▶ **Problem to work on**:
Among the entries below, find each line with "pollice" and show it.

▶ **Provided information**:

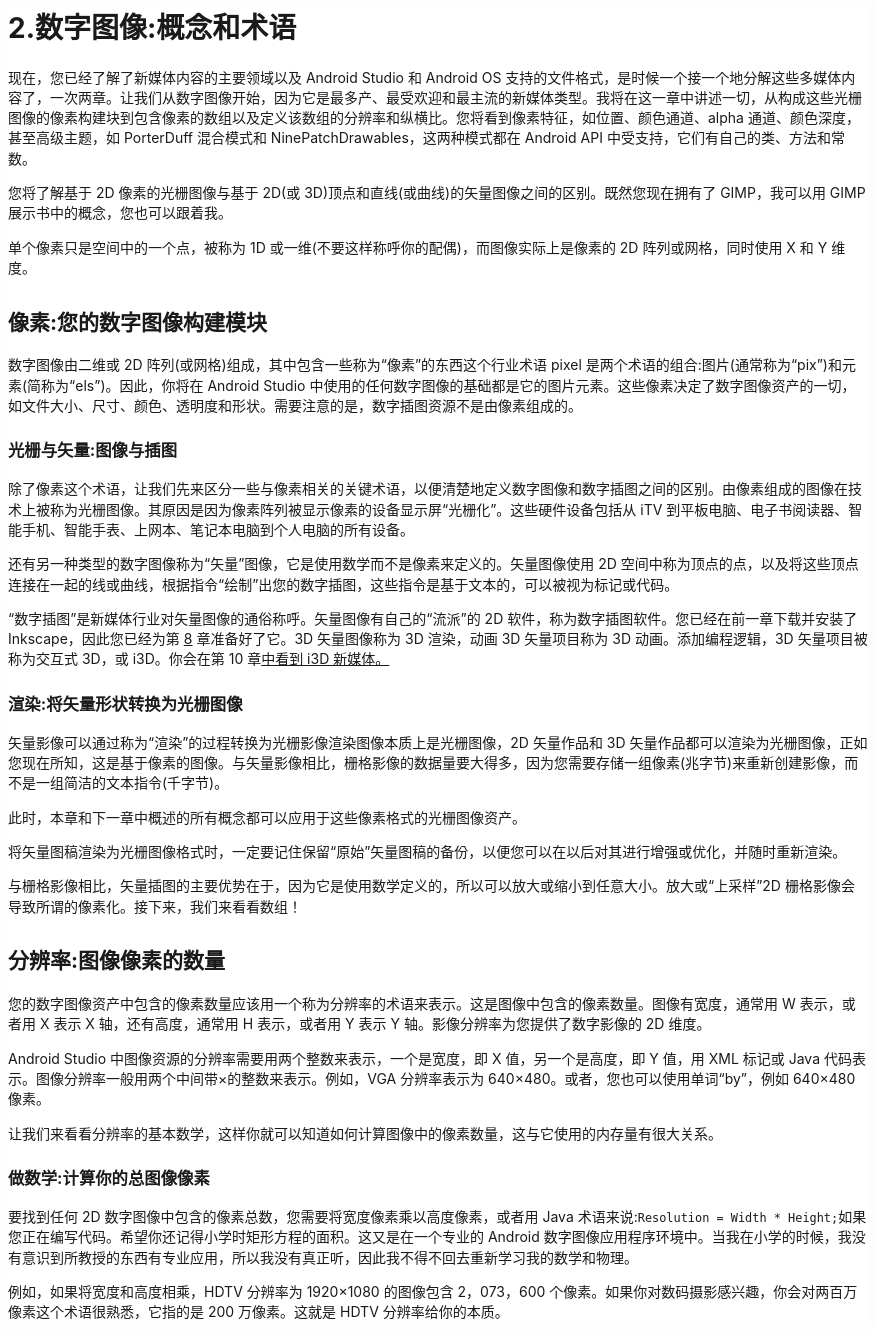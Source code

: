 # 2.数字图像:概念和术语

现在，您已经了解了新媒体内容的主要领域以及 Android Studio 和 Android OS 支持的文件格式，是时候一个接一个地分解这些多媒体内容了，一次两章。让我们从数字图像开始，因为它是最多产、最受欢迎和最主流的新媒体类型。我将在这一章中讲述一切，从构成这些光栅图像的像素构建块到包含像素的数组以及定义该数组的分辨率和纵横比。您将看到像素特征，如位置、颜色通道、alpha 通道、颜色深度，甚至高级主题，如 PorterDuff 混合模式和 NinePatchDrawables，这两种模式都在 Android API 中受支持，它们有自己的类、方法和常数。

您将了解基于 2D 像素的光栅图像与基于 2D(或 3D)顶点和直线(或曲线)的矢量图像之间的区别。既然您现在拥有了 GIMP，我可以用 GIMP 展示书中的概念，您也可以跟着我。

单个像素只是空间中的一个点，被称为 1D 或一维(不要这样称呼你的配偶)，而图像实际上是像素的 2D 阵列或网格，同时使用 X 和 Y 维度。

## 像素:您的数字图像构建模块

数字图像由二维或 2D 阵列(或网格)组成，其中包含一些称为“像素”的东西这个行业术语 pixel 是两个术语的组合:图片(通常称为“pix”)和元素(简称为“els”)。因此，你将在 Android Studio 中使用的任何数字图像的基础都是它的图片元素。这些像素决定了数字图像资产的一切，如文件大小、尺寸、颜色、透明度和形状。需要注意的是，数字插图资源不是由像素组成的。

### 光栅与矢量:图像与插图

除了像素这个术语，让我们先来区分一些与像素相关的关键术语，以便清楚地定义数字图像和数字插图之间的区别。由像素组成的图像在技术上被称为光栅图像。其原因是因为像素阵列被显示像素的设备显示屏“光栅化”。这些硬件设备包括从 iTV 到平板电脑、电子书阅读器、智能手机、智能手表、上网本、笔记本电脑到个人电脑的所有设备。

还有另一种类型的数字图像称为“矢量”图像，它是使用数学而不是像素来定义的。矢量图像使用 2D 空间中称为顶点的点，以及将这些顶点连接在一起的线或曲线，根据指令“绘制”出您的数字插图，这些指令是基于文本的，可以被视为标记或代码。

“数字插图”是新媒体行业对矢量图像的通俗称呼。矢量图像有自己的“流派”的 2D 软件，称为数字插图软件。您已经在前一章下载并安装了 Inkscape，因此您已经为第 [8](08.html) 章准备好了它。3D 矢量图像称为 3D 渲染，动画 3D 矢量项目称为 3D 动画。添加编程逻辑，3D 矢量项目被称为交互式 3D，或 i3D。你会在第 10 章[中看到 i3D 新媒体。](10.html)

### 渲染:将矢量形状转换为光栅图像

矢量影像可以通过称为“渲染”的过程转换为光栅影像渲染图像本质上是光栅图像，2D 矢量作品和 3D 矢量作品都可以渲染为光栅图像，正如您现在所知，这是基于像素的图像。与矢量影像相比，栅格影像的数据量要大得多，因为您需要存储一组像素(兆字节)来重新创建影像，而不是一组简洁的文本指令(千字节)。

此时，本章和下一章中概述的所有概念都可以应用于这些像素格式的光栅图像资产。

将矢量图稿渲染为光栅图像格式时，一定要记住保留“原始”矢量图稿的备份，以便您可以在以后对其进行增强或优化，并随时重新渲染。

与栅格影像相比，矢量插图的主要优势在于，因为它是使用数学定义的，所以可以放大或缩小到任意大小。放大或“上采样”2D 栅格影像会导致所谓的像素化。接下来，我们来看看数组！

## 分辨率:图像像素的数量

您的数字图像资产中包含的像素数量应该用一个称为分辨率的术语来表示。这是图像中包含的像素数量。图像有宽度，通常用 W 表示，或者用 X 表示 X 轴，还有高度，通常用 H 表示，或者用 Y 表示 Y 轴。影像分辨率为您提供了数字影像的 2D 维度。

Android Studio 中图像资源的分辨率需要用两个整数来表示，一个是宽度，即 X 值，另一个是高度，即 Y 值，用 XML 标记或 Java 代码表示。图像分辨率一般用两个中间带×的整数来表示。例如，VGA 分辨率表示为 640×480。或者，您也可以使用单词“by”，例如 640×480 像素。

让我们来看看分辨率的基本数学，这样你就可以知道如何计算图像中的像素数量，这与它使用的内存量有很大关系。

### 做数学:计算你的总图像像素

要找到任何 2D 数字图像中包含的像素总数，您需要将宽度像素乘以高度像素，或者用 Java 术语来说:`Resolution = Width * Height;`如果您正在编写代码。希望你还记得小学时矩形方程的面积。这又是在一个专业的 Android 数字图像应用程序环境中。当我在小学的时候，我没有意识到所教授的东西有专业应用，所以我没有真正听，因此我不得不回去重新学习我的数学和物理。

例如，如果将宽度和高度相乘，HDTV 分辨率为 1920×1080 的图像包含 2，073，600 个像素。如果你对数码摄影感兴趣，你会对两百万像素这个术语很熟悉，它指的是 200 万像素。这就是 HDTV 分辨率给你的本质。
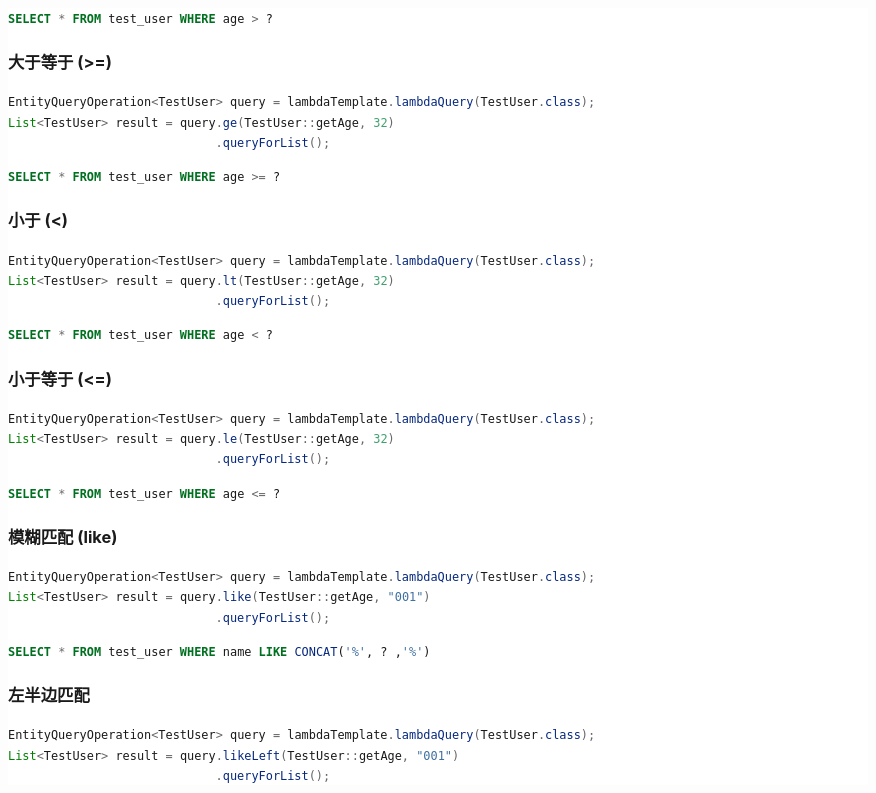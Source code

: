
 ```sql title='对应的 SQL'
SELECT * FROM test_user WHERE age > ?
```

### 大于等于 (>=)

```java {2}
EntityQueryOperation<TestUser> query = lambdaTemplate.lambdaQuery(TestUser.class);
List<TestUser> result = query.ge(TestUser::getAge, 32)
                             .queryForList();
```

```sql title='对应的 SQL'
SELECT * FROM test_user WHERE age >= ?
```

### 小于 (&lt;)

```java {2}
EntityQueryOperation<TestUser> query = lambdaTemplate.lambdaQuery(TestUser.class);
List<TestUser> result = query.lt(TestUser::getAge, 32)
                             .queryForList();
```

```sql title='对应的 SQL'
SELECT * FROM test_user WHERE age < ?
```

### 小于等于 (&lt;=)

```java {2}
EntityQueryOperation<TestUser> query = lambdaTemplate.lambdaQuery(TestUser.class);
List<TestUser> result = query.le(TestUser::getAge, 32)
                             .queryForList();
```

```sql title='对应的 SQL'
SELECT * FROM test_user WHERE age <= ?
```

### 模糊匹配 (like)

```java {2}
EntityQueryOperation<TestUser> query = lambdaTemplate.lambdaQuery(TestUser.class);
List<TestUser> result = query.like(TestUser::getAge, "001")
                             .queryForList();
```

```sql title='对应的 SQL'
SELECT * FROM test_user WHERE name LIKE CONCAT('%', ? ,'%')
```

### 左半边匹配

```java {2}
EntityQueryOperation<TestUser> query = lambdaTemplate.lambdaQuery(TestUser.class);
List<TestUser> result = query.likeLeft(TestUser::getAge, "001")
                             .queryForList();
```
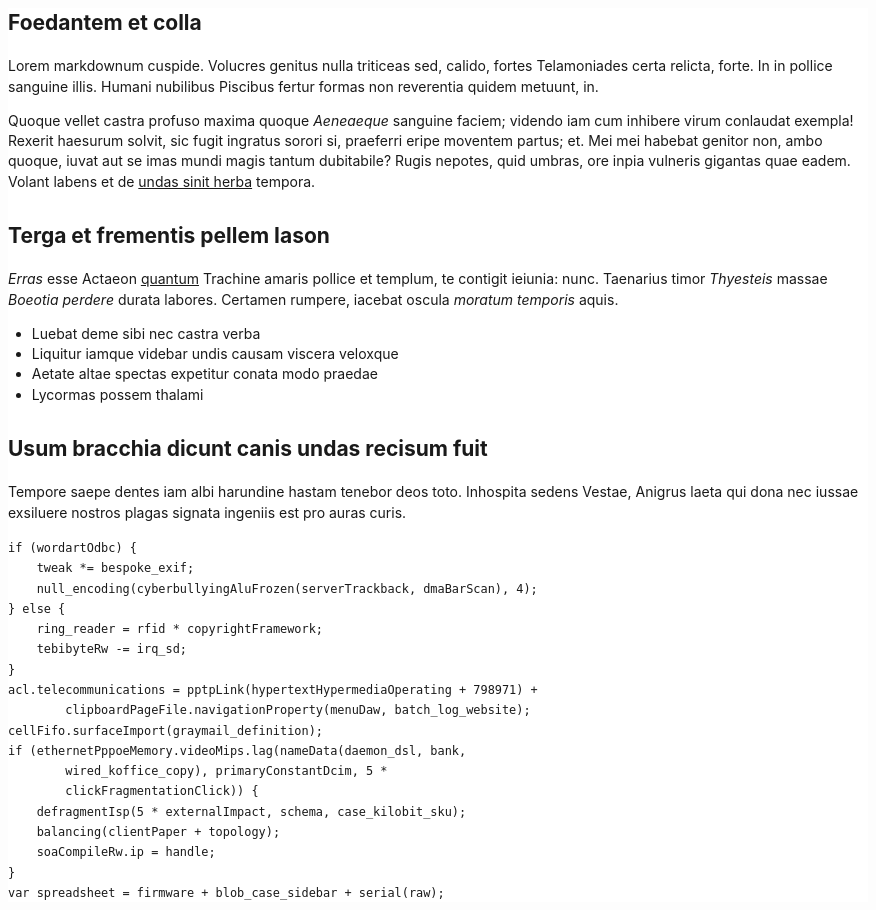 ## Foedantem et colla

Lorem markdownum cuspide. Volucres genitus nulla triticeas sed, calido, fortes
Telamoniades certa relicta, forte. In in pollice sanguine illis. Humani
nubilibus Piscibus fertur formas non reverentia quidem metuunt, in.

Quoque vellet castra profuso maxima quoque *Aeneaeque* sanguine faciem; videndo
iam cum inhibere virum conlaudat exempla! Rexerit haesurum solvit, sic fugit
ingratus sorori si, praeferri eripe moventem partus; et. Mei mei habebat genitor
non, ambo quoque, iuvat aut se imas mundi magis tantum dubitabile? Rugis
nepotes, quid umbras, ore inpia vulneris gigantas quae eadem. Volant labens et
de [undas sinit herba](http://nisinam.com/) tempora.

## Terga et frementis pellem Iason

*Erras* esse Actaeon [quantum](http://roboreterra.com/) Trachine amaris pollice
et templum, te contigit ieiunia: nunc. Taenarius timor *Thyesteis* massae
*Boeotia perdere* durata labores. Certamen rumpere, iacebat oscula *moratum
temporis* aquis.

- Luebat deme sibi nec castra verba
- Liquitur iamque videbar undis causam viscera veloxque
- Aetate altae spectas expetitur conata modo praedae
- Lycormas possem thalami

## Usum bracchia dicunt canis undas recisum fuit

Tempore saepe dentes iam albi harundine hastam tenebor deos toto. Inhospita
sedens Vestae, Anigrus laeta qui dona nec iussae exsiluere nostros plagas
signata ingeniis est pro auras curis.

```
if (wordartOdbc) {
    tweak *= bespoke_exif;
    null_encoding(cyberbullyingAluFrozen(serverTrackback, dmaBarScan), 4);
} else {
    ring_reader = rfid * copyrightFramework;
    tebibyteRw -= irq_sd;
}
acl.telecommunications = pptpLink(hypertextHypermediaOperating + 798971) +
        clipboardPageFile.navigationProperty(menuDaw, batch_log_website);
cellFifo.surfaceImport(graymail_definition);
if (ethernetPppoeMemory.videoMips.lag(nameData(daemon_dsl, bank,
        wired_koffice_copy), primaryConstantDcim, 5 *
        clickFragmentationClick)) {
    defragmentIsp(5 * externalImpact, schema, case_kilobit_sku);
    balancing(clientPaper + topology);
    soaCompileRw.ip = handle;
}
var spreadsheet = firmware + blob_case_sidebar + serial(raw);
```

▶ **Result**:
Telamoniades certa relicta, forte. In in pollice sanguine illis. Humani
*Erras* esse Actaeon [quantum](http://roboreterra.com/) Trachine amaris pollice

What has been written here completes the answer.